What do car parking sensors, ultrasound scanners and musical birthday cards have in common? They all rely on piezoelectric materials to work.
Working in high temperatures
Piezoelectricity is an electric charge that accumulates in certain solid materials in response to applied mechanical stress and vice versa. By applying a voltage the material then contracts and expands. Piezoelectric materials have been in widespread and ever-increasing use since the 1960s but there has not been any major improvement in their properties or performance. One problem is that conventional piezoelectric materials have limited strength and only work in temperatures of up to 200°C, making them unsuitable for high temperature applications.
Aiming to transform the operating performance, stability and durability of piezoelectric materials, Dr Tim Stevenson, Professor Andrew Bell and Dr Tim Comyn have been developing piezoelectric sensors and actuators robust enough to work efficiently at temperatures of 450°C or more.
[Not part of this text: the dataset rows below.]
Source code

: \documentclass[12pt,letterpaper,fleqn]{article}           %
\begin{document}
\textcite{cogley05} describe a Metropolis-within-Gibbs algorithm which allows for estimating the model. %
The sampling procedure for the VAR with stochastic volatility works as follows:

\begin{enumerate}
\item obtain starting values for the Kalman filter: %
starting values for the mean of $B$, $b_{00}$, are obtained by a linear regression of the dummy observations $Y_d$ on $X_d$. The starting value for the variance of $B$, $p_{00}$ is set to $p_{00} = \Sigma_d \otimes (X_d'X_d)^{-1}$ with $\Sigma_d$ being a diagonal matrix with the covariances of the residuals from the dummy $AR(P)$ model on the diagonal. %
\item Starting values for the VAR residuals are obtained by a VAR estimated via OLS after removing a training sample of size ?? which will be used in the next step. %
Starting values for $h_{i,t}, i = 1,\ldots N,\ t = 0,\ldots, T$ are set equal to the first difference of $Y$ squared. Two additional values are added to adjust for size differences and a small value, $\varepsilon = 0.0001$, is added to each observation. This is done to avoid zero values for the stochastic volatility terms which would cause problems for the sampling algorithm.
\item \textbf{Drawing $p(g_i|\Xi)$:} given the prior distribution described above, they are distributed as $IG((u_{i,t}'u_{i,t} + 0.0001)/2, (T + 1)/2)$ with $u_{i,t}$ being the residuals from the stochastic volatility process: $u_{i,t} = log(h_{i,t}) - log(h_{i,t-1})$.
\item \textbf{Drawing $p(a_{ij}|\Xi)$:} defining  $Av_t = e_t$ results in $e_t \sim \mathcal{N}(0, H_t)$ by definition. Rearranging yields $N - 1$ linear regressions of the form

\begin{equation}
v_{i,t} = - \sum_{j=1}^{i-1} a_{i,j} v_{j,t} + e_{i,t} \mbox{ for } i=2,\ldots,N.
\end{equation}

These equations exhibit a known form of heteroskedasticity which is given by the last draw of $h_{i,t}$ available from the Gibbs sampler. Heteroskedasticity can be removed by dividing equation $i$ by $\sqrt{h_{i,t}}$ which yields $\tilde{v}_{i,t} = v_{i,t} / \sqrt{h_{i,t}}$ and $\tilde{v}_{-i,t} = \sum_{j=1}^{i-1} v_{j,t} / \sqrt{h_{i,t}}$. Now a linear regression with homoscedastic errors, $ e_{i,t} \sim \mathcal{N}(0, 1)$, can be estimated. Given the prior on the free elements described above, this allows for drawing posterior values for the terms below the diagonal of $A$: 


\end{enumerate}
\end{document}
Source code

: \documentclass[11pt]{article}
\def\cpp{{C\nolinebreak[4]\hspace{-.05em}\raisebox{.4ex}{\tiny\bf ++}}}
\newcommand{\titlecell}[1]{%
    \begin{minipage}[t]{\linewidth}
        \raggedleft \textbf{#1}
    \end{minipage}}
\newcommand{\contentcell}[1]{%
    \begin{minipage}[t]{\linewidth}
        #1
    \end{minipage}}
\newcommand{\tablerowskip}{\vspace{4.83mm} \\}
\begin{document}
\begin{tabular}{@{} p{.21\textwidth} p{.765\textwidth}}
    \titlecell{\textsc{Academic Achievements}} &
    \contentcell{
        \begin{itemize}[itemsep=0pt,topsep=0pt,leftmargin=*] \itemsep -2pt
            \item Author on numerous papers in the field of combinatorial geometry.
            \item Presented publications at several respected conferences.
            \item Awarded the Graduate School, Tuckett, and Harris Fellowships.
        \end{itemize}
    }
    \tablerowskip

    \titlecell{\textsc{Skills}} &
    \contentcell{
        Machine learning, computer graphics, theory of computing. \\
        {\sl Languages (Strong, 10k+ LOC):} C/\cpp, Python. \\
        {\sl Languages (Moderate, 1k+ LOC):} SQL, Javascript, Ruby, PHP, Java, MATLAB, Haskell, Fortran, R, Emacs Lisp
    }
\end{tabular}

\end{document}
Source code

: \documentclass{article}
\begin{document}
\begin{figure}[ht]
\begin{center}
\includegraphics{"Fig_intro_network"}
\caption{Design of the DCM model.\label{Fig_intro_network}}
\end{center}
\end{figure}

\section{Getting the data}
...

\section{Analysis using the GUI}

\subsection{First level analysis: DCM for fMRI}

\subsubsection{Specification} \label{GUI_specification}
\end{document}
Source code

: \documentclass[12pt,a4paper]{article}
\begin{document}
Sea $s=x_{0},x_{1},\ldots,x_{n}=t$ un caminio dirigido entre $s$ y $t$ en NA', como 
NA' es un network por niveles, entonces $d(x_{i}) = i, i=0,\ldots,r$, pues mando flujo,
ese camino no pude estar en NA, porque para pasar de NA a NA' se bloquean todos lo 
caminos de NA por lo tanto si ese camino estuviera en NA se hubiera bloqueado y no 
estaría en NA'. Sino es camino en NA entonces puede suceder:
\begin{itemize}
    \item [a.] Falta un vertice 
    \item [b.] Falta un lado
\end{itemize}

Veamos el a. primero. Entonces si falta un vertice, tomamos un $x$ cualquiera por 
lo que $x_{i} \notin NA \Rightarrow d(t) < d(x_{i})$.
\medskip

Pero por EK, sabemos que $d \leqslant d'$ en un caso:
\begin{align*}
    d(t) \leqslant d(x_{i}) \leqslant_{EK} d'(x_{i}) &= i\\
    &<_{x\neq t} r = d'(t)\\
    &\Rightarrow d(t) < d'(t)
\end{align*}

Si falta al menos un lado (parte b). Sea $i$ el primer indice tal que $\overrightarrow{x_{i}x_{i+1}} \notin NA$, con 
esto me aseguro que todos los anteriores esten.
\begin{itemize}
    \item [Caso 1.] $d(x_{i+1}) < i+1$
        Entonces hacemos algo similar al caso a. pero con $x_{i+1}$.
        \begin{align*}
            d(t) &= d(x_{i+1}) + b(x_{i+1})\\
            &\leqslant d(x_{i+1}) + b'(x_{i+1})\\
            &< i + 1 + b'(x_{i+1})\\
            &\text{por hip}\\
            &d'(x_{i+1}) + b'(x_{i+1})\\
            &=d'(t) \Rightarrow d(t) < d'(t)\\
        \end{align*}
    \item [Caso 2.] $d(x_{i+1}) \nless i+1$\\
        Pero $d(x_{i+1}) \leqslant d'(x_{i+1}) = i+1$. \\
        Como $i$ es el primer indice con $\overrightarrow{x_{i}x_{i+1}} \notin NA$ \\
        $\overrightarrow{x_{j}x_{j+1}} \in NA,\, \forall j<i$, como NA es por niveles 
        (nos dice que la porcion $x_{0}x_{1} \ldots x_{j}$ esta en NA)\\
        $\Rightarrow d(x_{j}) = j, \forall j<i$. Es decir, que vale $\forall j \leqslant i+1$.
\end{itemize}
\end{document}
Realising the potential for the application of new advances in this area they formed a spin-out company in 2011, Ionix Advanced Technologies, dedicated to working on this new material.
Opening up new applications
Ionix initially investigated developing sensors and actuators to work inside jet engines at temperatures of up to 450°C. As developing components for use in jet engines can take 10-15 years the team are also looking at other applications for their sensors.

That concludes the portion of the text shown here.